As Nissan, the first thing I would do internally is acknowledge how much harm was done with bullsh*t marketing stunts like
this. (see Perry at 01:00) As late as 2012, Mark Perry was giving interviews saying "you'll have
70-80% of capacity left after
10 years". Put a stop to that plus the "100 miles of range" nonsense which are truly harmful misrepresentations, aka lies, about a product. In earlier interviews, >80% at 5 yrs > 70% at 10 yrs was his standard line. I don't think anyone on this forum, even from temperate Calif, expects that kind of pack performance now.
Then I'd start to repair the damage by:
1) pro-rating capacity loss for anyone's pack that didn't live up to the bullsh*t spouted by official Nissan mouthpieces at every venue.
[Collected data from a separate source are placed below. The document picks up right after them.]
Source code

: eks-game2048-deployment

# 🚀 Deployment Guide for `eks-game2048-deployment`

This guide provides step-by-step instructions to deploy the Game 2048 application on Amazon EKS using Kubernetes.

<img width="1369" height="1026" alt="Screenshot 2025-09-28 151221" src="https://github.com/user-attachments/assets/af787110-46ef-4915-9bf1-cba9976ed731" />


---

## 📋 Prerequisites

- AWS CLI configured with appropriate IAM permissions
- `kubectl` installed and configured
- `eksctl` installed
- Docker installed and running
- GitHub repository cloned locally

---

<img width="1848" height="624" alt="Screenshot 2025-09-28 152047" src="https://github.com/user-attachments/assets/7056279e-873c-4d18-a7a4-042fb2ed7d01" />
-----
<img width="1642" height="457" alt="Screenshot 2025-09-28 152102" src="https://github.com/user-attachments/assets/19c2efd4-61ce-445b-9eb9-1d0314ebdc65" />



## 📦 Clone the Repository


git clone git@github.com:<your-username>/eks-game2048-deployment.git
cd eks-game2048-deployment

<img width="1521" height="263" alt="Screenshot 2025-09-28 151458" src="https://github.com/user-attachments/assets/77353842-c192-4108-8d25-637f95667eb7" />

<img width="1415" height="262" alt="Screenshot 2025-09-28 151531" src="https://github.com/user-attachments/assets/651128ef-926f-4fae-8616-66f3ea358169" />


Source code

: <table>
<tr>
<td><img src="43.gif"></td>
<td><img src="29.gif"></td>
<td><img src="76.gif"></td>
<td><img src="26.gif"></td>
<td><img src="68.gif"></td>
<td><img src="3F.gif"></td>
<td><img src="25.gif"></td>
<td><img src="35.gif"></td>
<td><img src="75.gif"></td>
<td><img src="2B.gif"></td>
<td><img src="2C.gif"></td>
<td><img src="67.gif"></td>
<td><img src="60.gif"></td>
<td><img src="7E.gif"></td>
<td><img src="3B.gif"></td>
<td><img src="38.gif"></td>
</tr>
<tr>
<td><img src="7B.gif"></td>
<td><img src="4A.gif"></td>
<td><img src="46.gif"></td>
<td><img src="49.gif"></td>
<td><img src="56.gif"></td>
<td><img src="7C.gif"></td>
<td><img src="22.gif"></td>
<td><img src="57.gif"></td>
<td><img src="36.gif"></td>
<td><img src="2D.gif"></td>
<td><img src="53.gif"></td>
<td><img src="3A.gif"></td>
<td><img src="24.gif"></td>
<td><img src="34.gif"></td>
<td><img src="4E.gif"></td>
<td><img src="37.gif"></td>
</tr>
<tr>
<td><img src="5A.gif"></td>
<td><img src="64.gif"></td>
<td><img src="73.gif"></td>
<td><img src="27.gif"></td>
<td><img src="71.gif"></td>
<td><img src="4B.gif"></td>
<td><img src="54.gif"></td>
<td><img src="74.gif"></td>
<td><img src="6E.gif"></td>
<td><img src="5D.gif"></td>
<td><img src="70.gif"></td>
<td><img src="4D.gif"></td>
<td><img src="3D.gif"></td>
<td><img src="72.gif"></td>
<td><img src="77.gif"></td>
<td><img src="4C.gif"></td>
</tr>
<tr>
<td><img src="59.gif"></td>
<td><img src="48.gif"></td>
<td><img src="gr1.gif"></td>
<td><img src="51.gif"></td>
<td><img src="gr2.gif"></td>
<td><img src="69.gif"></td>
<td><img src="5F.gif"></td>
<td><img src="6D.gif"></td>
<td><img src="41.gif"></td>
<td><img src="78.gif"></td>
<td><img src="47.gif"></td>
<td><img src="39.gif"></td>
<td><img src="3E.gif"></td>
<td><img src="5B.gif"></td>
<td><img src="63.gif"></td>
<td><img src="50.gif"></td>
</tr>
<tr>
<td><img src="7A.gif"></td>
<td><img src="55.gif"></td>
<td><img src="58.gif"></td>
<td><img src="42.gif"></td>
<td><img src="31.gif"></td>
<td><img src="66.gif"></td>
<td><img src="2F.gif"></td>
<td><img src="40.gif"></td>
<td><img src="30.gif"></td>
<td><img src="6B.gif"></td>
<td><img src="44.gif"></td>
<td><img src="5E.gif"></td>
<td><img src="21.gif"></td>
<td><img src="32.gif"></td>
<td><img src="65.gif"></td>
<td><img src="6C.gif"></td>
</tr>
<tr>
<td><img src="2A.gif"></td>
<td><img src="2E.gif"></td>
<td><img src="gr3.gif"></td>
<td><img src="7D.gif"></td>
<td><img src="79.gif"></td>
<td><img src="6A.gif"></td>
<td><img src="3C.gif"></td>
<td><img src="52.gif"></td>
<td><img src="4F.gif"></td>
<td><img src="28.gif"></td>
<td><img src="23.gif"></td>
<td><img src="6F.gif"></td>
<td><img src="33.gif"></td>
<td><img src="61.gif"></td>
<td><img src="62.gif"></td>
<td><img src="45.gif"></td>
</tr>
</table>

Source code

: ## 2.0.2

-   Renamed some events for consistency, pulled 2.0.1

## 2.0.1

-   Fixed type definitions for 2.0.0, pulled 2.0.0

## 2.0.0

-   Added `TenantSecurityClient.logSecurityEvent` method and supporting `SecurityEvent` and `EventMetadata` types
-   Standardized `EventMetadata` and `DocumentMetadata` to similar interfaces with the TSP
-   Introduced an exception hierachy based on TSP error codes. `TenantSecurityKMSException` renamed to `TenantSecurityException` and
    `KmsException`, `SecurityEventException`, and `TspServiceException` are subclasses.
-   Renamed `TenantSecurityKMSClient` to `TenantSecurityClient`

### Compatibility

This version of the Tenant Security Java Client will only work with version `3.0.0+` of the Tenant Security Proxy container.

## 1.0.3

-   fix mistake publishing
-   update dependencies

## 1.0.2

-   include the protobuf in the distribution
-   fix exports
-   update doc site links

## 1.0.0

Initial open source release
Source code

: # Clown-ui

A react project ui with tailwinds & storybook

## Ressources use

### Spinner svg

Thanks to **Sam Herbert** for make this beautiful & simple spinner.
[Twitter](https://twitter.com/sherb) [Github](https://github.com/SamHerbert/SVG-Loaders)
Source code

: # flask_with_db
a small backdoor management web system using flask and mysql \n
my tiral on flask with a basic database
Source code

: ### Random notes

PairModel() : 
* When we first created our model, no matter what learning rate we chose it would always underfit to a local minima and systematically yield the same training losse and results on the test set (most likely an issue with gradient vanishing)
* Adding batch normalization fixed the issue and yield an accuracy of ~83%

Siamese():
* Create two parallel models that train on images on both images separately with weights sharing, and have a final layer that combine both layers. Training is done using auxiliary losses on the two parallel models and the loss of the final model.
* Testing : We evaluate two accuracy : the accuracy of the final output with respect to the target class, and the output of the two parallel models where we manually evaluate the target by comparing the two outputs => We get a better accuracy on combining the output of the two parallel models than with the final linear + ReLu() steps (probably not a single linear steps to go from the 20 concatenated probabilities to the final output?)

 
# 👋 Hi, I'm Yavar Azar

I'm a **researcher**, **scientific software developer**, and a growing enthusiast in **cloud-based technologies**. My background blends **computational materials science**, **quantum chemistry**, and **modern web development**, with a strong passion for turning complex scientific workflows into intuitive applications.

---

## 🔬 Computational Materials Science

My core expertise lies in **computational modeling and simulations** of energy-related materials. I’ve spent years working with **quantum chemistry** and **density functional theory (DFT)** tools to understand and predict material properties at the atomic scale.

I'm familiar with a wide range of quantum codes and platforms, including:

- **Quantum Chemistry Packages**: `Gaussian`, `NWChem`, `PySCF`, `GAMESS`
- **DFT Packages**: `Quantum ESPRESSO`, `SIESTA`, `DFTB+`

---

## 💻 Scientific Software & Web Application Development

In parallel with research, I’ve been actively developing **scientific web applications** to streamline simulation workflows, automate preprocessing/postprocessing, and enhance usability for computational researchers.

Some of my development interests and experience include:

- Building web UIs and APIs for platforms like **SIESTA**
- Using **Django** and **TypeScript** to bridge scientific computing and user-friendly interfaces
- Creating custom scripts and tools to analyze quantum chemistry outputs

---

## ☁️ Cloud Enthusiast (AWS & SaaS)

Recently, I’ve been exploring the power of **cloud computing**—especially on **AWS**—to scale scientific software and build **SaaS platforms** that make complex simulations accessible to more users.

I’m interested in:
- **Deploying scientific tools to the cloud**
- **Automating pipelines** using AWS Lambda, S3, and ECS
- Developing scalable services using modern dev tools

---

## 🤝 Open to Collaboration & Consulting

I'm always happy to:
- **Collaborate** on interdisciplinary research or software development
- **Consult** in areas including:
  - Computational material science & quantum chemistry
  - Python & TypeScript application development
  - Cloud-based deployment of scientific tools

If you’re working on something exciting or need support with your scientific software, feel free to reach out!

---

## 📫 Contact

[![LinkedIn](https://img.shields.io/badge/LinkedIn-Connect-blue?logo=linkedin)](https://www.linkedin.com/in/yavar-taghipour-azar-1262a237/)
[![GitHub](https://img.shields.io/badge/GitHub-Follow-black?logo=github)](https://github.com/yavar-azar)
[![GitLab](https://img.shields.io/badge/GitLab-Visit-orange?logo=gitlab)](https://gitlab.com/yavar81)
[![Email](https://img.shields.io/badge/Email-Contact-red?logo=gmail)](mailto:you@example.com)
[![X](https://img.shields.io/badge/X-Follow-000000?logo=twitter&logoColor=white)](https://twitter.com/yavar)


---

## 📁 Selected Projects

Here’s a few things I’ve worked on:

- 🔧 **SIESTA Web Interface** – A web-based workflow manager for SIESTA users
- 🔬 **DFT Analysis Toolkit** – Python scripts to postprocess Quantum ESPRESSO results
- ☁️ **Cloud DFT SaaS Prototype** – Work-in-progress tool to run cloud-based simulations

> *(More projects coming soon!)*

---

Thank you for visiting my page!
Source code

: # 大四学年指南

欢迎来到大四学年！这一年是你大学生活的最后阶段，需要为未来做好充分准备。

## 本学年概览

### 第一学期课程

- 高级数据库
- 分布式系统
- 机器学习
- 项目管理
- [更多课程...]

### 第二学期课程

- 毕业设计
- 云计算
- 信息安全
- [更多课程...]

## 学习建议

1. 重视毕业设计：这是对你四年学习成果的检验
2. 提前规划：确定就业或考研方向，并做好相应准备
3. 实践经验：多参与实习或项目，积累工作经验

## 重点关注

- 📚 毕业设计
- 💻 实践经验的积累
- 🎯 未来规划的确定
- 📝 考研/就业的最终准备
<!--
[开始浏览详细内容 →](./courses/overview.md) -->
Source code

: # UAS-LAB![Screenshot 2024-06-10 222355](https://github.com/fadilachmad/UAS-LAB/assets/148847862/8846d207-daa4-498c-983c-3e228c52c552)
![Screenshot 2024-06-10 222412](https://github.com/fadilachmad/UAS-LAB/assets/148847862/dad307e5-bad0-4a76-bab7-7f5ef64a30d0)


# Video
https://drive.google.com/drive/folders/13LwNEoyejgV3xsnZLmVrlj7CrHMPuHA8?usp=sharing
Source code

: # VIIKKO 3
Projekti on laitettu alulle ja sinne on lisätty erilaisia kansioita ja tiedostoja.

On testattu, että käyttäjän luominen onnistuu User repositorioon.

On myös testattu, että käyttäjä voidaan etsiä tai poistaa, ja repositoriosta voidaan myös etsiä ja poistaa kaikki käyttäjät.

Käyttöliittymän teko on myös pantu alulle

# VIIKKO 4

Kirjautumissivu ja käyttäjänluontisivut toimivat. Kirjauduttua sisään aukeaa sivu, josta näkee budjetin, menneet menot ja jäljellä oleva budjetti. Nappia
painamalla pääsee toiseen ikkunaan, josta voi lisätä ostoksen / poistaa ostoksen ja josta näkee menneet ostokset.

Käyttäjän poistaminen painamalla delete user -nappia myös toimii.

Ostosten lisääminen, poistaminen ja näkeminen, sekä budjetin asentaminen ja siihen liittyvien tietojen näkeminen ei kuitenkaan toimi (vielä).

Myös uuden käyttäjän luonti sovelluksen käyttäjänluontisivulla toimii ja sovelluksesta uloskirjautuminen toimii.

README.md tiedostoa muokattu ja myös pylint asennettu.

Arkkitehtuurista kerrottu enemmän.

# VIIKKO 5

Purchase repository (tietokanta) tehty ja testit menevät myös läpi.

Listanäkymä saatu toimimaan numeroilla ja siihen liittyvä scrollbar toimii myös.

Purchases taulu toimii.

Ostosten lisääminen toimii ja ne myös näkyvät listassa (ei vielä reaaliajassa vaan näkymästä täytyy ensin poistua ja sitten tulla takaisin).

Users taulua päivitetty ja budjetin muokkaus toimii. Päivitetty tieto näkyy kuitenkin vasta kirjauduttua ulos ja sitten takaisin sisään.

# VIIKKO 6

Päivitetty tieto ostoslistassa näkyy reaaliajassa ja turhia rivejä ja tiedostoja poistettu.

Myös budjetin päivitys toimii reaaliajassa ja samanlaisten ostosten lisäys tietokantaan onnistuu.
If at anytime before 5 years, my pack falls below "80% at 10 yrs" number, it's fully replaced.
2) offering to buy-back (from non-leasers) their Nissan LEAF at the residual value established for leasing when the car was purchased. I think, in 2011, that was around $17k for 36 mo, < 36k mi.
3) pricing a replacement pack no later than November 2013 when portions of the warranty begin to run out and people need to figure out if they want to extend or not.
4) fixing the battery pack life issue with either TMS or chemistry. Honestly present what the expected improvements will yield and warranty accordingly.